**What you have to do:** The reply should be the records repeated exactly, without any images.

**Input material:**

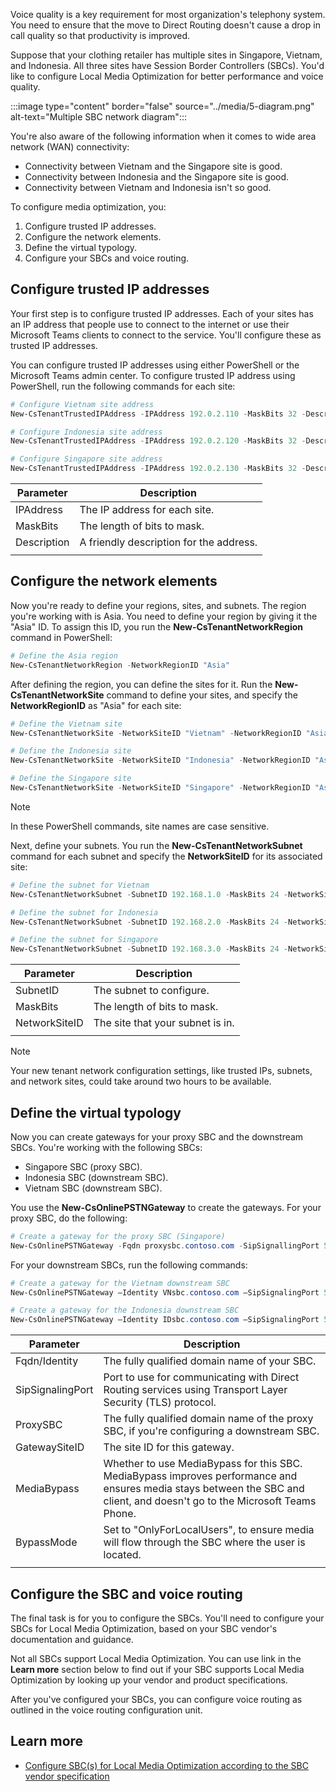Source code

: Voice quality is a key requirement for most organization's telephony system. You need to ensure that the move to Direct Routing doesn't cause a drop in call quality so that productivity is improved.

Suppose that your clothing retailer has multiple sites in Singapore, Vietnam, and Indonesia. All three sites have Session Border Controllers (SBCs). You'd like to configure Local Media Optimization for better performance and voice quality.

:::image type="content" border="false" source="../media/5-diagram.png" alt-text="Multiple SBC network diagram":::

You're also aware of the following information when it comes to wide area network (WAN) connectivity:

- Connectivity between Vietnam and the Singapore site is good.
- Connectivity between Indonesia and the Singapore site is good.
- Connectivity between Vietnam and Indonesia isn't so good.

To configure media optimization, you:

1. Configure trusted IP addresses.
1. Configure the network elements.
1. Define the virtual typology.
1. Configure your SBCs and voice routing.

## Configure trusted IP addresses

Your first step is to configure trusted IP addresses. Each of your sites has an IP address that people use to connect to the internet or use their Microsoft Teams clients to connect to the service. You'll configure these as trusted IP addresses.

You can configure trusted IP addresses using either PowerShell or the Microsoft Teams admin center. To configure trusted IP address using PowerShell, run the following commands for each site:

```powershell
# Configure Vietnam site address
New-CsTenantTrustedIPAddress -IPAddress 192.0.2.110 -MaskBits 32 -Description "Vietnam site trusted IP"

# Configure Indonesia site address
New-CsTenantTrustedIPAddress -IPAddress 192.0.2.120 -MaskBits 32 -Description "Indonesia site trusted IP"

# Configure Singapore site address
New-CsTenantTrustedIPAddress -IPAddress 192.0.2.130 -MaskBits 32 -Description "Singapore site trusted IP"
```

|Parameter|Description|
|---------|---------|
|IPAddress| The IP address for each site.|
|MaskBits|The length of bits to mask.|
|Description|A friendly description for the address.|
| | |

## Configure the network elements

Now you're ready to define your regions, sites, and subnets.
The region you're working with is Asia. You need to define your region by giving it the "Asia" ID. To assign this ID, you run the **New-CsTenantNetworkRegion** command in PowerShell:

```powershell
# Define the Asia region
New-CsTenantNetworkRegion -NetworkRegionID "Asia"
```

After defining the region, you can define the sites for it. Run the **New-CsTenantNetworkSite** command to define your sites, and specify the **NetworkRegionID** as "Asia" for each site:

```powershell
# Define the Vietnam site
New-CsTenantNetworkSite -NetworkSiteID "Vietnam" -NetworkRegionID "Asia"

# Define the Indonesia site
New-CsTenantNetworkSite -NetworkSiteID "Indonesia" -NetworkRegionID "Asia"

# Define the Singapore site
New-CsTenantNetworkSite -NetworkSiteID "Singapore" -NetworkRegionID "Asia"
```

> [!NOTE]
> In these PowerShell commands, site names are case sensitive.

Next, define your subnets. You run the **New-CsTenantNetworkSubnet** command for each subnet and specify the **NetworkSiteID** for its associated site:

```powershell
# Define the subnet for Vietnam
New-CsTenantNetworkSubnet -SubnetID 192.168.1.0 -MaskBits 24 -NetworkSiteID "Vietnam"

# Define the subnet for Indonesia
New-CsTenantNetworkSubnet -SubnetID 192.168.2.0 -MaskBits 24 -NetworkSiteID "Indonesia"

# Define the subnet for Singapore
New-CsTenantNetworkSubnet -SubnetID 192.168.3.0 -MaskBits 24 -NetworkSiteID "Singapore"

```

|Parameter|Description|
|---------|---------|
|SubnetID| The subnet to configure. |
|MaskBits|The length of bits to mask.|
|NetworkSiteID|The site that your subnet is in.|
| | |

> [!NOTE]
> Your new tenant network configuration settings, like trusted IPs, subnets, and network sites, could take around two hours to be available.

## Define the virtual typology

Now you can create gateways for your proxy SBC and the downstream SBCs. You're working with the following SBCs:

- Singapore SBC (proxy SBC).
- Indonesia SBC (downstream SBC).
- Vietnam SBC (downstream SBC).

You use the **New-CsOnlinePSTNGateway** to create the gateways. For your proxy SBC, do the following:

```powershell
# Create a gateway for the proxy SBC (Singapore)
New-CsOnlinePSTNGateway -Fqdn proxysbc.contoso.com -SipSignallingPort 5067 -MaxConcurentSessions 100 –GatewaySiteID Singapore –MediaBypass $true –BypassMode Always -Enabled $true
```

For your downstream SBCs, run the following commands:

```powershell
# Create a gateway for the Vietnam downstream SBC
New-CsOnlinePSTNGateway –Identity VNsbc.contoso.com –SipSignalingPort 5061 –ProxySBC proxysbc.contoso.com –GatewaySiteID Vietnam –MediaBypass $true –BypassMode OnlyForLocalUsers –Enabled $true

# Create a gateway for the Indonesia downstream SBC
New-CsOnlinePSTNGateway –Identity IDsbc.contoso.com –SipSignalingPort 5061 –ProxySBC proxysbc.contoso.com –GatewaySiteID Indonesia –MediaBypass $true –BypassMode OnlyForLocalUsers –Enabled $true
```

|Parameter  |Description  |
|---------|---------|
|Fqdn/Identity|The fully qualified domain name of your SBC.|
|SipSignalingPort|Port to use for communicating with Direct Routing services using Transport Layer Security (TLS) protocol.|
|ProxySBC|The fully qualified domain name of the proxy SBC, if you're configuring a downstream SBC.|
|GatewaySiteID|The site ID for this gateway.|
|MediaBypass|Whether to use MediaBypass for this SBC. MediaBypass improves performance and ensures media stays between the SBC and client, and doesn't go to the Microsoft Teams Phone. |
|BypassMode|Set to "OnlyForLocalUsers", to ensure media will flow through the SBC where the user is located. |
| | |

## Configure the SBC and voice routing

The final task is for you to configure the SBCs. You'll need to configure your SBCs for Local Media Optimization, based on your SBC vendor's documentation and guidance.

Not all SBCs support Local Media Optimization. You can use link in the **Learn more** section below to find out if your SBC supports Local Media Optimization by looking up your vendor and product  specifications.

After you've configured your SBCs, you can configure voice routing as outlined in the voice routing configuration unit.

## Learn more

- [Configure SBC(s) for Local Media Optimization according to the SBC vendor specification](https://docs.microsoft.com/microsoftteams/direct-routing-media-optimization-configure#configure-sbcs-for-local-media-optimization-according-to-the-sbc-vendor-specification)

**Result of the exercise:**
Source code

: Voice quality is a key requirement for most organization's telephony system. You need to ensure that the move to Direct Routing doesn't cause a drop in call quality so that productivity is improved.

Suppose that your clothing retailer has multiple sites in Singapore, Vietnam, and Indonesia. All three sites have Session Border Controllers (SBCs). You'd like to configure Local Media Optimization for better performance and voice quality.

:::image type="content" border="false" source="../media/5-diagram.png" alt-text="Multiple SBC network diagram":::

You're also aware of the following information when it comes to wide area network (WAN) connectivity:

- Connectivity between Vietnam and the Singapore site is good.
- Connectivity between Indonesia and the Singapore site is good.
- Connectivity between Vietnam and Indonesia isn't so good.

To configure media optimization, you:

1. Configure trusted IP addresses.
1. Configure the network elements.
1. Define the virtual typology.
1. Configure your SBCs and voice routing.

## Configure trusted IP addresses

Your first step is to configure trusted IP addresses. Each of your sites has an IP address that people use to connect to the internet or use their Microsoft Teams clients to connect to the service. You'll configure these as trusted IP addresses.

You can configure trusted IP addresses using either PowerShell or the Microsoft Teams admin center. To configure trusted IP address using PowerShell, run the following commands for each site:

```powershell
# Configure Vietnam site address
New-CsTenantTrustedIPAddress -IPAddress 192.0.2.110 -MaskBits 32 -Description "Vietnam site trusted IP"

# Configure Indonesia site address
New-CsTenantTrustedIPAddress -IPAddress 192.0.2.120 -MaskBits 32 -Description "Indonesia site trusted IP"

# Configure Singapore site address
New-CsTenantTrustedIPAddress -IPAddress 192.0.2.130 -MaskBits 32 -Description "Singapore site trusted IP"
```

|Parameter|Description|
|---------|---------|
|IPAddress| The IP address for each site.|
|MaskBits|The length of bits to mask.|
|Description|A friendly description for the address.|
| | |

## Configure the network elements

Now you're ready to define your regions, sites, and subnets.
The region you're working with is Asia. You need to define your region by giving it the "Asia" ID. To assign this ID, you run the **New-CsTenantNetworkRegion** command in PowerShell:

```powershell
# Define the Asia region
New-CsTenantNetworkRegion -NetworkRegionID "Asia"
```

After defining the region, you can define the sites for it. Run the **New-CsTenantNetworkSite** command to define your sites, and specify the **NetworkRegionID** as "Asia" for each site:

```powershell
# Define the Vietnam site
New-CsTenantNetworkSite -NetworkSiteID "Vietnam" -NetworkRegionID "Asia"

# Define the Indonesia site
New-CsTenantNetworkSite -NetworkSiteID "Indonesia" -NetworkRegionID "Asia"

# Define the Singapore site
New-CsTenantNetworkSite -NetworkSiteID "Singapore" -NetworkRegionID "Asia"
```

> [!NOTE]
> In these PowerShell commands, site names are case sensitive.

Next, define your subnets. You run the **New-CsTenantNetworkSubnet** command for each subnet and specify the **NetworkSiteID** for its associated site:

```powershell
# Define the subnet for Vietnam
New-CsTenantNetworkSubnet -SubnetID 192.168.1.0 -MaskBits 24 -NetworkSiteID "Vietnam"

# Define the subnet for Indonesia
New-CsTenantNetworkSubnet -SubnetID 192.168.2.0 -MaskBits 24 -NetworkSiteID "Indonesia"

# Define the subnet for Singapore
New-CsTenantNetworkSubnet -SubnetID 192.168.3.0 -MaskBits 24 -NetworkSiteID "Singapore"

```

|Parameter|Description|
|---------|---------|
|SubnetID| The subnet to configure. |
|MaskBits|The length of bits to mask.|
|NetworkSiteID|The site that your subnet is in.|
| | |

> [!NOTE]
> Your new tenant network configuration settings, like trusted IPs, subnets, and network sites, could take around two hours to be available.

## Define the virtual typology

Now you can create gateways for your proxy SBC and the downstream SBCs. You're working with the following SBCs:

- Singapore SBC (proxy SBC).
- Indonesia SBC (downstream SBC).
- Vietnam SBC (downstream SBC).

You use the **New-CsOnlinePSTNGateway** to create the gateways. For your proxy SBC, do the following:

```powershell
# Create a gateway for the proxy SBC (Singapore)
New-CsOnlinePSTNGateway -Fqdn proxysbc.contoso.com -SipSignallingPort 5067 -MaxConcurentSessions 100 –GatewaySiteID Singapore –MediaBypass $true –BypassMode Always -Enabled $true
```

For your downstream SBCs, run the following commands:

```powershell
# Create a gateway for the Vietnam downstream SBC
New-CsOnlinePSTNGateway –Identity VNsbc.contoso.com –SipSignalingPort 5061 –ProxySBC proxysbc.contoso.com –GatewaySiteID Vietnam –MediaBypass $true –BypassMode OnlyForLocalUsers –Enabled $true

# Create a gateway for the Indonesia downstream SBC
New-CsOnlinePSTNGateway –Identity IDsbc.contoso.com –SipSignalingPort 5061 –ProxySBC proxysbc.contoso.com –GatewaySiteID Indonesia –MediaBypass $true –BypassMode OnlyForLocalUsers –Enabled $true
```

|Parameter  |Description  |
|---------|---------|
|Fqdn/Identity|The fully qualified domain name of your SBC.|
|SipSignalingPort|Port to use for communicating with Direct Routing services using Transport Layer Security (TLS) protocol.|
|ProxySBC|The fully qualified domain name of the proxy SBC, if you're configuring a downstream SBC.|
|GatewaySiteID|The site ID for this gateway.|
|MediaBypass|Whether to use MediaBypass for this SBC. MediaBypass improves performance and ensures media stays between the SBC and client, and doesn't go to the Microsoft Teams Phone. |
|BypassMode|Set to "OnlyForLocalUsers", to ensure media will flow through the SBC where the user is located. |
| | |

## Configure the SBC and voice routing

The final task is for you to configure the SBCs. You'll need to configure your SBCs for Local Media Optimization, based on your SBC vendor's documentation and guidance.

Not all SBCs support Local Media Optimization. You can use link in the **Learn more** section below to find out if your SBC supports Local Media Optimization by looking up your vendor and product  specifications.

After you've configured your SBCs, you can configure voice routing as outlined in the voice routing configuration unit.

## Learn more

- [Configure SBC(s) for Local Media Optimization according to the SBC vendor specification](https://docs.microsoft.com/microsoftteams/direct-routing-media-optimization-configure#configure-sbcs-for-local-media-optimization-according-to-the-sbc-vendor-specification)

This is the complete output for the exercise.